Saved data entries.
++++++

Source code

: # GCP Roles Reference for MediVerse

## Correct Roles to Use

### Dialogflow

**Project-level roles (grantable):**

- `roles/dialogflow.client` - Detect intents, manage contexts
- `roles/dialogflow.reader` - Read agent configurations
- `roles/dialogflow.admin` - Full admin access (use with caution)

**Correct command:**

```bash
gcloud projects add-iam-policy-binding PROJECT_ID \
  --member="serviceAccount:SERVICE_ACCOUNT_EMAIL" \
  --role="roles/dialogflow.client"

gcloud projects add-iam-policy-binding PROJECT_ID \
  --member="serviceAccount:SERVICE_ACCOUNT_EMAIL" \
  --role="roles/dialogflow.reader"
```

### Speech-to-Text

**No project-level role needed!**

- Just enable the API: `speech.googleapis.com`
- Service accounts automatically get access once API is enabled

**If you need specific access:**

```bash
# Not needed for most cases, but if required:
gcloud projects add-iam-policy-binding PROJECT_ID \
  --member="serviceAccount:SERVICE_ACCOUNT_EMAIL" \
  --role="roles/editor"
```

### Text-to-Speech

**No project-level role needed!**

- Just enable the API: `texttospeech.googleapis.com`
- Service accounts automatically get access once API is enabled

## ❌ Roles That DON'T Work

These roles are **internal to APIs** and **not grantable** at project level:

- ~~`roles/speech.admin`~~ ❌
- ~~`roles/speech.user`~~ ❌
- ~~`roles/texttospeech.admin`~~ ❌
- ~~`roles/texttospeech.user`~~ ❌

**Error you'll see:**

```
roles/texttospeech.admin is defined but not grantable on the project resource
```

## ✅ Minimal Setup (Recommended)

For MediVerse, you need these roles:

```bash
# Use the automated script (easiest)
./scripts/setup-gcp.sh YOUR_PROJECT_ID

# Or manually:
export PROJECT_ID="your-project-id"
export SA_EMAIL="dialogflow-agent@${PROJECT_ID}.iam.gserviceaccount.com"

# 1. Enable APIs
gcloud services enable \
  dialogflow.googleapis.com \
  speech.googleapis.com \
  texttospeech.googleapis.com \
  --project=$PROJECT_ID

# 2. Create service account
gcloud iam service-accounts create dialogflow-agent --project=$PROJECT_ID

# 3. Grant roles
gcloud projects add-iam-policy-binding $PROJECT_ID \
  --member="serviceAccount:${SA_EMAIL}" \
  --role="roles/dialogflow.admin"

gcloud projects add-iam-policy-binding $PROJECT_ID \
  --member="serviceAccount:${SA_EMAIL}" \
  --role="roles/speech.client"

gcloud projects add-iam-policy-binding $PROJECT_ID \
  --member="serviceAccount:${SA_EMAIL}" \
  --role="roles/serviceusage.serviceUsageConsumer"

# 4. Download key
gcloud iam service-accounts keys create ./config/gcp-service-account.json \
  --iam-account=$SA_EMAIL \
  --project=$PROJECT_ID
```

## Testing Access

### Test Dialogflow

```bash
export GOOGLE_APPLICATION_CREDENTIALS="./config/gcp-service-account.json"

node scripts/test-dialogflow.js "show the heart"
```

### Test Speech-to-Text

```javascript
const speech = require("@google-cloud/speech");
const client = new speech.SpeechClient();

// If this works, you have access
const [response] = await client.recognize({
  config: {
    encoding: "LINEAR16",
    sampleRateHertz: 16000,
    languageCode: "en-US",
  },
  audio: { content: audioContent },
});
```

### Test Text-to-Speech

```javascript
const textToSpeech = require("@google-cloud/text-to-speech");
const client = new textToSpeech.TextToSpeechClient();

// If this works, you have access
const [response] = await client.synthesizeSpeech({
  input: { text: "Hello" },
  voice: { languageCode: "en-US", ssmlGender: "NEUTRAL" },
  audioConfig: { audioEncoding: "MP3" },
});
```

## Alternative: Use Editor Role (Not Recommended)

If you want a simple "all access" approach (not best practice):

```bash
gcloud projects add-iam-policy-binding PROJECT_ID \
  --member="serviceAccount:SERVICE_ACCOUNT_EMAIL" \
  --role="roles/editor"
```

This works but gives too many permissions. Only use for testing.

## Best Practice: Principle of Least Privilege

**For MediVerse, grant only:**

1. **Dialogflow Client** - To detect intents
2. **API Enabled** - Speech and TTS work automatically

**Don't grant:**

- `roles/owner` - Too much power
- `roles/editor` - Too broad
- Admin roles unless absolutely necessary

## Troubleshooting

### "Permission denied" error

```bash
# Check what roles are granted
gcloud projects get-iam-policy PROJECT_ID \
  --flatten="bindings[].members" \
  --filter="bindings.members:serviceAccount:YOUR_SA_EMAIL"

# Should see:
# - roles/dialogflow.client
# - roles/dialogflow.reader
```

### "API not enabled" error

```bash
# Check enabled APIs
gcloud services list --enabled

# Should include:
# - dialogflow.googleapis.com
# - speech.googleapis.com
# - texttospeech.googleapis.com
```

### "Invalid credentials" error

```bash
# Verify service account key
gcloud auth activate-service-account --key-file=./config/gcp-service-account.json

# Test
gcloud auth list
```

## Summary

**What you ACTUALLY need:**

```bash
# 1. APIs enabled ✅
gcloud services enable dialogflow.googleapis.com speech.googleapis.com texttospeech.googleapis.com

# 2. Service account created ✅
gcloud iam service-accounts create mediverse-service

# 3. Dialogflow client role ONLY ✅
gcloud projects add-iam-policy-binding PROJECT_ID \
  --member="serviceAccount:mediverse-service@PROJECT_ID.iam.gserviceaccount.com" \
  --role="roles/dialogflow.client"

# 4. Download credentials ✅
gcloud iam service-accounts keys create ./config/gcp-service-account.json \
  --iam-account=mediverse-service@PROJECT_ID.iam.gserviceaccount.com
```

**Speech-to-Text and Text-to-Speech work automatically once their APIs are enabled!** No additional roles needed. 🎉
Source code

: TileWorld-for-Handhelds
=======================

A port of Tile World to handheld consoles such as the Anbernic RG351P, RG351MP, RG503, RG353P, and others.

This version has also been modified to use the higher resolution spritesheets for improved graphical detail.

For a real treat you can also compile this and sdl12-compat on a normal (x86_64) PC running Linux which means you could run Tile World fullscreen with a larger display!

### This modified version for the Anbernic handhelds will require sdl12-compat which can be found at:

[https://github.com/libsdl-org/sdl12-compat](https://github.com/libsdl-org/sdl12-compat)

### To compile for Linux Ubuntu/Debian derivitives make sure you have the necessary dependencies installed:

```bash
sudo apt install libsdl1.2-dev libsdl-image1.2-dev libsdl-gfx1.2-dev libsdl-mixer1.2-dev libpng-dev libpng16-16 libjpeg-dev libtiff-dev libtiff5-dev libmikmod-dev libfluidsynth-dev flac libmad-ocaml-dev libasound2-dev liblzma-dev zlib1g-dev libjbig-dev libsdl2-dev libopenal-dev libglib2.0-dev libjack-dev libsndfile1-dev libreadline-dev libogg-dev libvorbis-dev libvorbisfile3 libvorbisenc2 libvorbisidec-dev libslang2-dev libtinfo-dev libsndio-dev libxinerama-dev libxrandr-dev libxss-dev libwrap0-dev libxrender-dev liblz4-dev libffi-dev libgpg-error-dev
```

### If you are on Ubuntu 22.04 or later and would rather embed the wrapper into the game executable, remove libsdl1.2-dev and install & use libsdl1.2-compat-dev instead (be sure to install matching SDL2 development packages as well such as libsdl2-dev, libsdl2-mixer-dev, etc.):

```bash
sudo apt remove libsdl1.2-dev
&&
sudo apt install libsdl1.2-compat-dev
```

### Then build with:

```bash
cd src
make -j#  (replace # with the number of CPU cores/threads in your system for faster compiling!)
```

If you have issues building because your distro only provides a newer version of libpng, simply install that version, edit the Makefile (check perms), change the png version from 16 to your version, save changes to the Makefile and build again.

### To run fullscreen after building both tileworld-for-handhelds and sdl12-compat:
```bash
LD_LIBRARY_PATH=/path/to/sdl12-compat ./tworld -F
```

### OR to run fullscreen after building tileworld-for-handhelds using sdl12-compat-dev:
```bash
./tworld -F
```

++++++

WHAT TO WORK ON. Check each line of the entries for the string "response". Copy the lines that have it.

ANSWER.
const [response] = await client.recognize({
const [response] = await client.synthesizeSpeech({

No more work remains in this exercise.